Qatari banks plan to borrow more than $6 billion to finance a construction boom ahead of the 2022 soccer World Cup amid slumping oil prices.
Shareholders in Al Khaliji Commercial Bank approved a $2.5 billion bond programme on February 25, and QNB said on March 17 it arranged a $3 billion loan. Qatar International Islamic Bank (QIIB) may issue sukuk, or Islamic bonds, it said on February 19. Government deposits at Qatar’s banks more than tripled in the five years ended February 2014 before declining 4% the following year, central bank data show.
Qatar, a member of the Organisation of Petroleum Exporting Countries, is spending $182 billion, or 90% of its 2013 gross domestic product, on roads, stadiums and other facilities by 2019 to play host to the World Cup. Banks will probably boost lending to $239bn in 2018 to cater to a population that grew 9.5% last year, according to a QNB report in February.
“The halving of oil has reduced government deposits, yet expectations of a significant increase in future credit demand has meant Qatari banks are seeking to raise debt,” Akber Khan, director of asset management at Al Rayan Investment, said in e- mailed comments on Monday. “Banks need to go to bond markets.”
Lenders in the Gulf Co-operation Council have raised $7.2 billion through bond sales this year, up from $3 billion a year earlier, according to data compiled by Bloomberg. Atiq Ur Rehman, Citigroup Inc’s chief executive officer for the Middle East and North Africa, said in an April 7 interview that he expects “debt capital market and syndicated loan activity to be better this year.”
The average yield on bonds sold by Middle Eastern borrowers declined 21 basis points this year to 4.13%, according to JPMorgan Chase & Co’s indexes. The yield on Qatar Islamic Bank sukuk maturing in 2017 is down 45 basis points in the period. The bank said on January 18 it may issue another sukuk, and Masraf Al Rayan said it too is considering Islamic bonds.

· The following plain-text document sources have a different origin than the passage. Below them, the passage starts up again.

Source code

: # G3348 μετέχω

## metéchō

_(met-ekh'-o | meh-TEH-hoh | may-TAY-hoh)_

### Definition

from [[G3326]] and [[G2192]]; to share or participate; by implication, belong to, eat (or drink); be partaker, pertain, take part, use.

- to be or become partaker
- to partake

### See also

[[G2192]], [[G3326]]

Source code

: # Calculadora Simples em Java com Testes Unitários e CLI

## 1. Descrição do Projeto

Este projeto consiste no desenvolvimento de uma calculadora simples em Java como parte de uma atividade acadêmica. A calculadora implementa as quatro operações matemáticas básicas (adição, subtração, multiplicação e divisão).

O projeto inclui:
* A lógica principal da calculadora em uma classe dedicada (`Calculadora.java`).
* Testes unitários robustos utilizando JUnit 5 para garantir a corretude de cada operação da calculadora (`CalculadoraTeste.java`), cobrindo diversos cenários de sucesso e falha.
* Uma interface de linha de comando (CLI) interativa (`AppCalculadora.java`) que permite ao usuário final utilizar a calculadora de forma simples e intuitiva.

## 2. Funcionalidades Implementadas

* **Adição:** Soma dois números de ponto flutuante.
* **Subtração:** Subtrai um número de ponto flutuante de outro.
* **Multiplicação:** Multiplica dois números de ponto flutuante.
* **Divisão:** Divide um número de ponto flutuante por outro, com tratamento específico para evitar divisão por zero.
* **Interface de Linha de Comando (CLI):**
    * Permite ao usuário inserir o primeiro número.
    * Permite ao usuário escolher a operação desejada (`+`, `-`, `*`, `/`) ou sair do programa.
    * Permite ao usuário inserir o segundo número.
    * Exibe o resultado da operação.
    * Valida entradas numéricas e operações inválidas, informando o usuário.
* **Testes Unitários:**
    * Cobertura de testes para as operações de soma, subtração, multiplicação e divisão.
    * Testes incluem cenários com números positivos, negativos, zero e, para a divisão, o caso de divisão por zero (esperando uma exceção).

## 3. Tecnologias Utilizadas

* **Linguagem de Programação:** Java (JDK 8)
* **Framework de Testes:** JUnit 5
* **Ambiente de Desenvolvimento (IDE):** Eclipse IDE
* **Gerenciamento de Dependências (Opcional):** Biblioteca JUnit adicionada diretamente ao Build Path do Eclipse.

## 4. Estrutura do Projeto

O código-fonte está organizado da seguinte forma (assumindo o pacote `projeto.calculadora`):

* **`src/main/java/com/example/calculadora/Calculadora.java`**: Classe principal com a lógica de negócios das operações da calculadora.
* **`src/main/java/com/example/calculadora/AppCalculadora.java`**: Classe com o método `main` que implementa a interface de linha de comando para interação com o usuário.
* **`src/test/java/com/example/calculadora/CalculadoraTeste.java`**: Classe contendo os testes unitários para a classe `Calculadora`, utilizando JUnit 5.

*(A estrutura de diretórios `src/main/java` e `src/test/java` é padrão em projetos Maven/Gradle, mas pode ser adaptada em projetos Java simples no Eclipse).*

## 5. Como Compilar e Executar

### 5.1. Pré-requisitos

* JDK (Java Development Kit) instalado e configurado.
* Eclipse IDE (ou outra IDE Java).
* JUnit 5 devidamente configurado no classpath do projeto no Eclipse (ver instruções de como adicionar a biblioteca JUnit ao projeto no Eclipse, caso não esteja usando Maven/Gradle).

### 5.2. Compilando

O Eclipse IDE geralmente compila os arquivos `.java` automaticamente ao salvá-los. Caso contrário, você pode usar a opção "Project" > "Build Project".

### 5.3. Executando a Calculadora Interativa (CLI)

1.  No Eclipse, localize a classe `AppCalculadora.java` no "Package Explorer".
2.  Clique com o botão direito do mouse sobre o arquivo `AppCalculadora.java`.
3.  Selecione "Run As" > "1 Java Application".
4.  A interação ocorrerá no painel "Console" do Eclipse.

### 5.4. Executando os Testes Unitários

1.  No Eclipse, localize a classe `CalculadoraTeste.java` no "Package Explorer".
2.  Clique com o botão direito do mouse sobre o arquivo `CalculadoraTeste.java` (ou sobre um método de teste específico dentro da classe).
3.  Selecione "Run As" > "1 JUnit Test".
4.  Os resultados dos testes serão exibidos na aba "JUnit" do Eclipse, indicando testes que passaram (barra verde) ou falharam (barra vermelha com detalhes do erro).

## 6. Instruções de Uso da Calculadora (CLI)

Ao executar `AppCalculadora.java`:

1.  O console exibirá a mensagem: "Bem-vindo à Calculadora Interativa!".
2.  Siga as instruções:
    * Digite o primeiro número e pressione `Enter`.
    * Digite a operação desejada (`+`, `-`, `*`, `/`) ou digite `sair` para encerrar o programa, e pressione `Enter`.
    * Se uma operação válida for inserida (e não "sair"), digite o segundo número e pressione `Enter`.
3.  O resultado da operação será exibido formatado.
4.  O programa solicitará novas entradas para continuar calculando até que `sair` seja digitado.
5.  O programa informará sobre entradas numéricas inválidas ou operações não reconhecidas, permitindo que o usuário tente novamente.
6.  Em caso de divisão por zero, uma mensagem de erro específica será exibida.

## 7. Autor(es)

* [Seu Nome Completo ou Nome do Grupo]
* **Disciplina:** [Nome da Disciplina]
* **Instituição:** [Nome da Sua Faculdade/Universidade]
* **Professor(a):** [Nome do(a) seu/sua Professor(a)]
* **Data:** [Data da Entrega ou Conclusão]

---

Fitch Ratings upgraded seven Qatari banks in March on an “expectation of support from the Qatari authorities for domestic banks in case of need,” the agency said. The Qatar Investment Authority, the country’s sovereign wealth fund, has acquired stakes ranging from 17% to 50% in each of the eight banks listed on the Doha stock exchange, according to bourse data.
“Banks could be more active in issuance this year as we expect some relative weakness in local deposit markets in the Gulf region” and a “slight increase in cost of deposits,” F Timucin Engin, director of ratings for financial institutions at Standard & Poor’s Ratings Services, said on Monday in e-mailed comments.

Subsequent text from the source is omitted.